Table 1. Evolution of planning in Kenya
     
The development and implementation of Annual Operational Plans was initiated with the implementation of the NHSSP II in 2005. The Ministry of Health adopted the Annual Operational Plan (AOP) process in alignment with the MTEF, where year‐by-year AOP priority targets were set guided by the sector strategic objectives, the preceding year's sector performance, and available resources for the specific year. In the first year, a top-down approach was used as a way of setting up systems and frameworks for implementation of the NHSSP II objectives. There was limited input from technical service areas and other stakeholders of the sector. Tools and frameworks to initiate the bottom-up planning process were also developed and applied [11].
The AOP 2 was developed, based on collation of information from different areas and stakeholders of the sector, with districts trained on the formulation of comprehensive plans, which were collated, and formed the basis for the service delivery targets. Despite these approaches, several challenges were met in planning at the sub-national level:
• Not all health facilities participated in the process of planning, despite the efforts made to have a bottom-up planning approach starting with rural health facilities. The rural health facilities did not develop their plans and as such had no input into the district plans [12,13].

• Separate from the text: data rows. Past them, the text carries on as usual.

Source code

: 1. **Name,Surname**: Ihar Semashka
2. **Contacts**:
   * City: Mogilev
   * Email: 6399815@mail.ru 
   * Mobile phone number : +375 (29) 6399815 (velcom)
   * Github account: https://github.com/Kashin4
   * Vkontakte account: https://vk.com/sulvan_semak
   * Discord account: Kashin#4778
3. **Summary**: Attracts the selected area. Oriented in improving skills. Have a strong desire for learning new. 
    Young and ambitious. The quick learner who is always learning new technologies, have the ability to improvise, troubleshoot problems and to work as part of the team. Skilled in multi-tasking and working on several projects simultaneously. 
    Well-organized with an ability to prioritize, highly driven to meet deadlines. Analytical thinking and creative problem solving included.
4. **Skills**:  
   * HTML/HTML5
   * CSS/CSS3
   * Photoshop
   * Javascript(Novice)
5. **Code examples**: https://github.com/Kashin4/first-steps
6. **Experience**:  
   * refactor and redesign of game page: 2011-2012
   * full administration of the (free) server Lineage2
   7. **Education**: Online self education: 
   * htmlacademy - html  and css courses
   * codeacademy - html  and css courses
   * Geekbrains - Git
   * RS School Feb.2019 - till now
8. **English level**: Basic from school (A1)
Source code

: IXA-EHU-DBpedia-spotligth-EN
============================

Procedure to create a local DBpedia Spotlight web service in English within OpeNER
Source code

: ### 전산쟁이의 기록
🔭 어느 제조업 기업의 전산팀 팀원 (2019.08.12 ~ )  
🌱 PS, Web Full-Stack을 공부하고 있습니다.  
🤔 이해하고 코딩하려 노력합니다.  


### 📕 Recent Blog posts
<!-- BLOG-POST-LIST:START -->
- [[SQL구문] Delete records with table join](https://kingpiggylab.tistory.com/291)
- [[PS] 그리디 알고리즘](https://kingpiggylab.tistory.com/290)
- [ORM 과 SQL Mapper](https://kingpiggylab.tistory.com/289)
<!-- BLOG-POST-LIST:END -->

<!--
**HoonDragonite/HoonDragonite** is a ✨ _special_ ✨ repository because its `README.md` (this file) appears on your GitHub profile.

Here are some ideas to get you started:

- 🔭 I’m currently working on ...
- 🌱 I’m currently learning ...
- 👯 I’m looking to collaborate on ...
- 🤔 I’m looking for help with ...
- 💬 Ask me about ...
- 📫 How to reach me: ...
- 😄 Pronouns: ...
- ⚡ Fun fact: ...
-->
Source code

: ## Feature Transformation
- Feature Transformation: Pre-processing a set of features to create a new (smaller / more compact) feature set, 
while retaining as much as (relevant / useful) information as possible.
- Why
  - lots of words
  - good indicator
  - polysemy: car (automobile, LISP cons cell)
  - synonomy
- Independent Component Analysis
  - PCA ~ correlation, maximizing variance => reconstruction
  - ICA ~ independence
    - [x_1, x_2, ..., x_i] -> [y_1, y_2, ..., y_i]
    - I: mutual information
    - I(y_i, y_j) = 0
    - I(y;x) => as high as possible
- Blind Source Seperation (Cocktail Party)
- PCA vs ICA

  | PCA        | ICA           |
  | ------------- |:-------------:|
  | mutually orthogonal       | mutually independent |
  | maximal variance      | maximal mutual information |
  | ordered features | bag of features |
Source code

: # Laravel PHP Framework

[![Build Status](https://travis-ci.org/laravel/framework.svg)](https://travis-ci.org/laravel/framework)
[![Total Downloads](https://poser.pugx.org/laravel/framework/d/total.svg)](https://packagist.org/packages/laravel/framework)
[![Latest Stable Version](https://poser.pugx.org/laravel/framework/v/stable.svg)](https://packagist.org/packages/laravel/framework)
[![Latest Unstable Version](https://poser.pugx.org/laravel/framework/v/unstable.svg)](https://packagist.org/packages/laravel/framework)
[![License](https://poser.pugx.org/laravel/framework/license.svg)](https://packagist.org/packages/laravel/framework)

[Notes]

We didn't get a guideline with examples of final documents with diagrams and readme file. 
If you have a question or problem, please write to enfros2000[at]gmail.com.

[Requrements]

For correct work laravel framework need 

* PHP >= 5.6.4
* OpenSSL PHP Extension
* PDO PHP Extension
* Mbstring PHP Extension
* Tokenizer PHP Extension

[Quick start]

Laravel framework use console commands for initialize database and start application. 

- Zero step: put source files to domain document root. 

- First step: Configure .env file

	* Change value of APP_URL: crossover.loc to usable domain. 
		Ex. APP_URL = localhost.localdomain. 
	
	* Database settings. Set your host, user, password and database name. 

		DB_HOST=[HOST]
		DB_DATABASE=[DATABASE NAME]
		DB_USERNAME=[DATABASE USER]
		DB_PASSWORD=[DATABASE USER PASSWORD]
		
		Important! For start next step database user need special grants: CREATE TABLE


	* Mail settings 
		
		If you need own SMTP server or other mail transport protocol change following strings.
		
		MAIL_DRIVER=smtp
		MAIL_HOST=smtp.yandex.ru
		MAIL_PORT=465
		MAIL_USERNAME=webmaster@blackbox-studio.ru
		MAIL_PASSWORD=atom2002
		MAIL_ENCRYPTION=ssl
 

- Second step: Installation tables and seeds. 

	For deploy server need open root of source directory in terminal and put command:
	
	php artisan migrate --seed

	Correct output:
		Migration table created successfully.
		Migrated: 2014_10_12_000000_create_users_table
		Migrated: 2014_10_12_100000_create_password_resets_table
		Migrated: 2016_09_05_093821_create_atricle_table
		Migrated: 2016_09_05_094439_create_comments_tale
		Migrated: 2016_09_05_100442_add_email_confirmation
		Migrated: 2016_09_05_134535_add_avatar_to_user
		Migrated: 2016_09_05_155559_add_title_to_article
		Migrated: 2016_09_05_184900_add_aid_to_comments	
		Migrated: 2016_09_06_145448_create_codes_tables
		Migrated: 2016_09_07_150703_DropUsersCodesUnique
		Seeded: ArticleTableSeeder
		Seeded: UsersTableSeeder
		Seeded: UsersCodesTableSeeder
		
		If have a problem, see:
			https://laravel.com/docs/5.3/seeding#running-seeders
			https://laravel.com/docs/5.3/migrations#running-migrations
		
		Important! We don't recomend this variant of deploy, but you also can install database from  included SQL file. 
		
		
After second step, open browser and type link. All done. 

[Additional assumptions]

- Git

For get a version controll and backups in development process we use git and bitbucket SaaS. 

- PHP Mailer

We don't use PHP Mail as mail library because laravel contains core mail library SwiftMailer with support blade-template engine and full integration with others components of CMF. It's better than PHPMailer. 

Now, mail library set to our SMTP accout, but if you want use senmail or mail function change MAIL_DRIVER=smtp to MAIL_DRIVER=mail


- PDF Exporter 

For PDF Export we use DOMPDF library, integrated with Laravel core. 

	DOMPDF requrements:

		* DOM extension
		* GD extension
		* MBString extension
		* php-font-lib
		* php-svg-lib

• Level 4-6 health facilities failed to plan due to the unsuitability of the planning formats for hospital planning [13].

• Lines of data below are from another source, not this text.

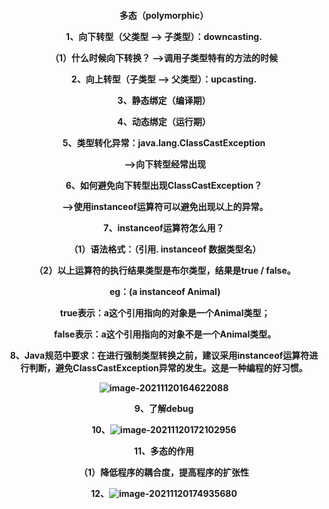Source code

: <center><h4>多态（polymorphic）

1、向下转型（父类型 --> 子类型）：downcasting.

   （1）什么时候向下转换？
             -->调用子类型特有的方法的时候

2、向上转型（子类型 -->  父类型）：upcasting.

3、静态绑定（编译期）

4、动态绑定（运行期）

5、类型转化异常：java.lang.ClassCastException

​       -->向下转型经常出现

6、如何避免向下转型出现ClassCastException？

​       -->使用instanceof运算符可以避免出现以上的异常。

7、instanceof运算符怎么用？

​    （1）语法格式：（引用. instanceof 数据类型名）

​    （2）以上运算符的执行结果类型是布尔类型，结果是true / false。

​              eg：(a instanceof Animal)

​                        true表示：a这个引用指向的对象是一个Animal类型；

​                        false表示：a这个引用指向的对象不是一个Animal类型。

8、Java规范中要求：在进行强制类型转换之前，建议采用instanceof运算符进行判断，避免ClassCastException异常的发生。这是一种编程的好习惯。

![image-20211120164622088](C:\Users\25400\AppData\Roaming\Typora\typora-user-images\image-20211120164622088.png)

9、了解debug

10、![image-20211120172102956](C:\Users\25400\AppData\Roaming\Typora\typora-user-images\image-20211120172102956.png)

11、多态的作用

   （1）降低程序的耦合度，提高程序的扩张性

12、![image-20211120174935680](C:\Users\25400\AppData\Roaming\Typora\typora-user-images\image-20211120174935680.png)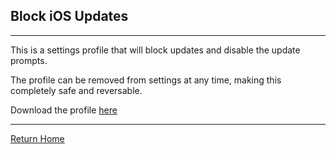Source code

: ## Block iOS Updates

_____

This is a settings profile that will block updates and disable the update prompts.

The profile can be removed from settings at any time, making this completely safe and reversable.

Download the profile [here](https://betaprofiles.com/tvos)

_____

[Return Home](theapplearchive.github.io)
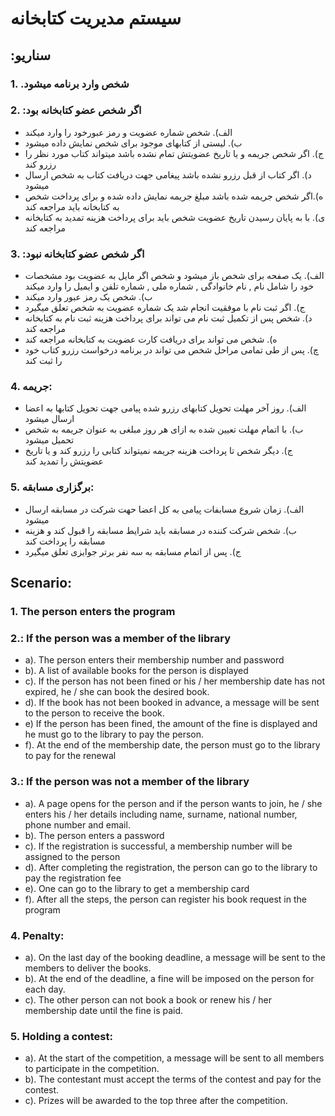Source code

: # سیستم مدیریت کتابخانه

## **:سناریو**

### 1.  .شخص وارد برنامه میشود
### 2.  :اگر شخص عضو کتابخانه بود
 - الف).  شخص شماره عضویت و رمز عبورخود را وارد میکند  
 - ب).  لیستی از کتابهای موجود برای شخص نمایش داده میشود 
 - ج). اگر شخص جریمه و یا تاریخ عضویتش تمام نشده باشد میتواند کتاب مورد نظر را رزرو کند
 - د). اگر کتاب از قبل رزرو نشده باشد پیغامی جهت دریافت کتاب به شخص ارسال میشود
 - ه).اگر شخص جریمه شده باشد مبلغ جریمه نمایش داده شده و برای پرداخت شخص به کتابخانه باید مراجعه کند
 - ی). با به پایان رسیدن تاریخ عضویت شخص باید برای پرداخت هزینه تمدید به کتابخانه مراجعه کند
### 3.  :اگر شخص عضو کتابخانه نبود
- الف).  یک صفحه برای شخص باز میشود و شخص اگر مایل به عضویت بود مشخصات خود را شامل نام , نام خانوادگی , شماره ملی ,  شماره تلفن و ایمیل را وارد میکند
- ب). شخص  یک رمز عبور وارد میکند
- ج).  اگر ثبت نام با موفقیت انجام شد یک شماره عضویت به شخص تعلق میگیرد
- د).  شخص پس از تکمیل ثبت نام می تواند برای پرداخت هزینه ثبت نام به کتابخانه مراجعه کند
- ه). شخص  می تواند برای دریافت کارت عضویت به کتابخانه مراجعه کند
- چ).  پس از طی تمامی مراحل شخص می تواند در برنامه درخواست رزرو کتاب خود را ثبت کند
### 4.  جریمه:
- الف). روز آخر مهلت تحویل کتابهای رزرو شده پیامی جهت تحویل کتابها به اعضا ارسال میشود
- ب). با اتمام مهلت تعیین شده به ازای هر روز مبلغی به عنوان جریمه به شخص تحمیل میشود
- ج). دیگر شخص تا پرداخت هزینه جریمه نمیتواند کتابی را رزرو کند و یا تاریخ عضویتش را تمدید کند
### 5.  برگزاری مسابقه:
- الف). زمان شروع مسابفات پیامی به کل اعضا حهت شرکت در مسابقه ارسال میشود
- ب). شخص شرکت کننده در مسابقه باید شرایط مسابقه را قبول کند و هزینه مسابقه را پرداخت کند
- ج). پس از اتمام مسابقه به سه نفر برتر جوایزی تعلق میگیرد 


 

## **Scenario:** 
### 1. The person enters the program
### 2.: If the person was a member of the library
 - a). The person enters their membership number and password
 - b). A list of available books for the person is displayed
 - c). If the person has not been fined or his / her membership date has not expired, he / she can book the desired book.
 - d). If the book has not been booked in advance, a message will be sent to the person to receive the book.
 - e) If the person has been fined, the amount of the fine is displayed and he must go to the library to pay the person.
 - f). At the end of the membership date, the person must go to the library to pay for the renewal
### 3.: If the person was not a member of the library
- a). A page opens for the person and if the person wants to join, he / she enters his / her details including name, surname, national number, phone number and email.
- b). The person enters a password
- c). If the registration is successful, a membership number will be assigned to the person
- d). After completing the registration, the person can go to the library to pay the registration fee
- e). One can go to the library to get a membership card
- f). After all the steps, the person can register his book request in the program
### 4. Penalty:
- a). On the last day of the booking deadline, a message will be sent to the members to deliver the books.
- b). At the end of the deadline, a fine will be imposed on the person for each day.
- c). The other person can not book a book or renew his / her membership date until the fine is paid.
### 5. Holding a contest:
- a). At the start of the competition, a message will be sent to all members to participate in the competition.
- b). The contestant must accept the terms of the contest and pay for the contest.
- c). Prizes will be awarded to the top three after the competition.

• Inadequate training on planning as only two people from each district were trained for only a day [13].
• Late release of resource envelops to the planning units, thus misalignment of AOP with the budget and MTEF processes and structures, thus a huge gap between resources available and the AOP budget [13,14].
• Lack of mainstreaming of gender and human rights into the district health plans [13,15].

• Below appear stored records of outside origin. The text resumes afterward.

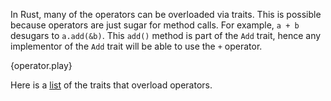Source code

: In Rust, many of the operators can be overloaded via traits. This is possible
because operators are just sugar for method calls. For example, `a + b`
desugars to `a.add(&b)`. This `add()` method is part of the `Add` trait, hence
any implementor of the `Add` trait will be able to use the `+` operator.

{operator.play}

Here is a [list](http://static.rust-lang.org/doc/master/core/ops/index.html) of
the traits that overload operators.
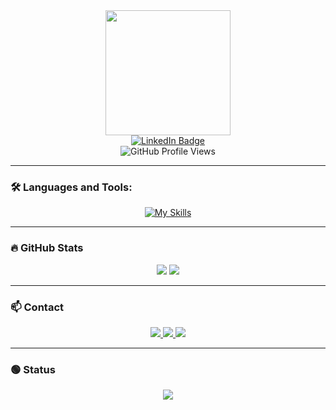 <div align="center">
  <img src="https://media1.giphy.com/media/v1.Y2lkPTc5MGI3NjExMXh6bGRlYnoyeWdhOTQ5cWp2Y2VydHBkeGJqenpsMGxwZjdlNXZ0ZyZlcD12MV9pbnRlcm5hbF9naWZfYnlfaWQmY3Q9Zw/2IudUHdI075HL02Pkk/giphy.gif" width="200"/>
</div>

<div align="center">
  <a href="https://www.linkedin.com/in/alonperlin">
    <img src="https://img.shields.io/badge/LinkedIn-blue?style=for-the-badge&logo=linkedin&logoColor=white" alt="LinkedIn Badge"/>
  </a>
</div>

<div align="center">
  <img src="https://komarev.com/ghpvc/?username=APerlinx&style=flat-square&color=blue" alt="GitHub Profile Views" />
</div>

---

### 🛠 Languages and Tools:
<div align="center">

  [![My Skills](https://skillicons.dev/icons?i=js,ts,html,css,react,nextjs,tailwind,nodejs,git,github,vscode,postman,mongodb,supabase,vite,aws&perline=8)](https://skillicons.dev)

</div>

---

### 🔥 GitHub Stats
<div align="center">

  <img src="https://github-readme-stats.vercel.app/api?username=APerlinx&show_icons=true&theme=react&hide_border=true" />
  <img src="https://github-readme-stats.vercel.app/api/top-langs/?username=APerlinx&layout=compact&theme=tokyonight" />

</div>

---

### 📫 Contact
<p align="center">
  <a href="https://www.linkedin.com/in/alonperlin/">
    <img src="https://img.shields.io/badge/LinkedIn-blue?style=flat&logo=linkedin" />
  </a>
  <a href="https://github.com/APerlinx">
    <img src="https://img.shields.io/badge/GitHub-black?style=flat&logo=github" />
  </a>
  <a href="mailto:alonperinx@gmail.com">
    <img src="https://img.shields.io/badge/Gmail-red?style=flat&logo=gmail" />
  </a>
</p>

---

### 🟢 Status  
<p align="center">
  <img src="https://img.shields.io/badge/Currently-Online-brightgreen?style=flat-square&logo=wifi" />
</p>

Based on these lessons, the following principles drove subsequent planning processes [13]:
• Planning formats were made available for community health services (level 1); rural health services (level 2-3); hospital services (L4-6); and for management support from the district, provincial, division, department, and parastatals with a format designed for each to increase focus on plans for each planning unit.
• The bottom-up planning process was adopted, with interventions from each level informing priorities for the level above. A consolidation format and process were included in the planning format for each level of care above the community. 
• Further efforts were made to define the sector resource envelope before the commencement of the planning process. This process did not only capture Government and on budget resources, as defined in the MTEF, but also the off-budget resources available for delivery of the sector priorities.
• Introduction of a cascading training pattern, where the national level trained the provinces, who trained their districts and who in turn trained their facilities. A standard planning guide, planning formats, and a facilitation manual were used, to ensure harmony. To improve ownership of the process, each level used resources they had available, as opposed to waiting for resources from the national level.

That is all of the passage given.